_Material shown_:
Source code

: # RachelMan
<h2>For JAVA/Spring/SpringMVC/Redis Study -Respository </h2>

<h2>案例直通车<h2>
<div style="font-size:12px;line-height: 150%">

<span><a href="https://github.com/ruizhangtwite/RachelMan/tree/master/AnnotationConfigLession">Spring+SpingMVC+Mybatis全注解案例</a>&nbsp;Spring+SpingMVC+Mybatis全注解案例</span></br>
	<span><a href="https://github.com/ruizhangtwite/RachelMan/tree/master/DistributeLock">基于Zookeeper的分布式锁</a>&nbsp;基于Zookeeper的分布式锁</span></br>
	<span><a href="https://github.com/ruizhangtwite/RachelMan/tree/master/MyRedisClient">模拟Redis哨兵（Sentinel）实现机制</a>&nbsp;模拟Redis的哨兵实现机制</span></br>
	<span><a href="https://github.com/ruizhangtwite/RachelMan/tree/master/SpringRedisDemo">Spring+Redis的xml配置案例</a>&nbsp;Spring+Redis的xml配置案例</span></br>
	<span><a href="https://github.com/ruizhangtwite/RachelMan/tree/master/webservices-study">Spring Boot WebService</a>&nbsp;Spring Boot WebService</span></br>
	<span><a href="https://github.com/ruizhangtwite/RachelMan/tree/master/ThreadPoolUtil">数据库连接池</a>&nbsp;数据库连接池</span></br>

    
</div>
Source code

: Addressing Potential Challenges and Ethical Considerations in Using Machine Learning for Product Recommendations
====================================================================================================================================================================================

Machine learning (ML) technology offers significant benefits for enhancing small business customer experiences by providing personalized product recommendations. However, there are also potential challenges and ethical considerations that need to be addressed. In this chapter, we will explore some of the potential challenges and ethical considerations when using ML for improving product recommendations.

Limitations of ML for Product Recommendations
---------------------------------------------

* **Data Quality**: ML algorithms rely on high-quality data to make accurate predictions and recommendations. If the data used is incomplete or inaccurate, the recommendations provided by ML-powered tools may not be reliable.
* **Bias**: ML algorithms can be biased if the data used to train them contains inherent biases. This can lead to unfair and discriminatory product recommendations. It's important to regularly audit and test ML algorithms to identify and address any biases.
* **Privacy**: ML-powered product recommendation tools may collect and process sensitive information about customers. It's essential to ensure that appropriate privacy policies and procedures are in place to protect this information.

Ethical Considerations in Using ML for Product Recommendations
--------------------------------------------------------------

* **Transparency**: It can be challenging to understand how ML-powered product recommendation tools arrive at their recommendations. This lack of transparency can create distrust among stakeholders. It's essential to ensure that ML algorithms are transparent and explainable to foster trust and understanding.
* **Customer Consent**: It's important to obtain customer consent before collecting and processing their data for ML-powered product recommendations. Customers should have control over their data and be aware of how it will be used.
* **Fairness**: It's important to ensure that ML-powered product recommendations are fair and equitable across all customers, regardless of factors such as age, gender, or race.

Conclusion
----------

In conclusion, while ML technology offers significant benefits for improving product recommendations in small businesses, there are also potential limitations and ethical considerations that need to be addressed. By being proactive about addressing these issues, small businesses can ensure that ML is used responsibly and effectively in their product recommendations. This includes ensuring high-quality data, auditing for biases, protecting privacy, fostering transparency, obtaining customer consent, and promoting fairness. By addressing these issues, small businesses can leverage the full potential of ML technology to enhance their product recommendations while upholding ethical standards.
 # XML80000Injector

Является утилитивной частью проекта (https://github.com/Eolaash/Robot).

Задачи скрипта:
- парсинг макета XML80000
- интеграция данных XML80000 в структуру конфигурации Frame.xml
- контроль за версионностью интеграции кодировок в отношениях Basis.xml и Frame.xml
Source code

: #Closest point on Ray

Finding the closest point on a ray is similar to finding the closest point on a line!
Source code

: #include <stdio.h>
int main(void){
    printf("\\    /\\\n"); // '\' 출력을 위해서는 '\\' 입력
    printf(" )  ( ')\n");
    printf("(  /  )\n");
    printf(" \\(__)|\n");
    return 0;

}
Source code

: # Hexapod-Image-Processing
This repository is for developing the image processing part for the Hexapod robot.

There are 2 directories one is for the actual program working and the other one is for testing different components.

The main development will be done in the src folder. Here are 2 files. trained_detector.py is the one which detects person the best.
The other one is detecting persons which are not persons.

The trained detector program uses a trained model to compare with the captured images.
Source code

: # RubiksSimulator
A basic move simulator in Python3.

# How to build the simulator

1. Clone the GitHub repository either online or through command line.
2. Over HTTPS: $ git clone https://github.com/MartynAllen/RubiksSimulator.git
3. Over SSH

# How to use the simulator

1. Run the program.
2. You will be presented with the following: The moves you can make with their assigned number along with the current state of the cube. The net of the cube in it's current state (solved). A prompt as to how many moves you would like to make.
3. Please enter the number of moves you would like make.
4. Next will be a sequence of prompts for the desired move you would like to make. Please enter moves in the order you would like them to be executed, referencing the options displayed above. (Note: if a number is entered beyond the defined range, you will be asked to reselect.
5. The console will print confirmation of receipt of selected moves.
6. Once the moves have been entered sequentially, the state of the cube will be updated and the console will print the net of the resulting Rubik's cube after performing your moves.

_What you have to do_:
Beginning with the line that contains "# How to use the simulator", set down every line through the end of the data without change.

_Task solution_:
# How to use the simulator

1. Run the program.
2. You will be presented with the following: The moves you can make with their assigned number along with the current state of the cube. The net of the cube in it's current state (solved). A prompt as to how many moves you would like to make.
3. Please enter the number of moves you would like make.
4. Next will be a sequence of prompts for the desired move you would like to make. Please enter moves in the order you would like them to be executed, referencing the options displayed above. (Note: if a number is entered beyond the defined range, you will be asked to reselect.
5. The console will print confirmation of receipt of selected moves.
6. Once the moves have been entered sequentially, the state of the cube will be updated and the console will print the net of the resulting Rubik's cube after performing your moves.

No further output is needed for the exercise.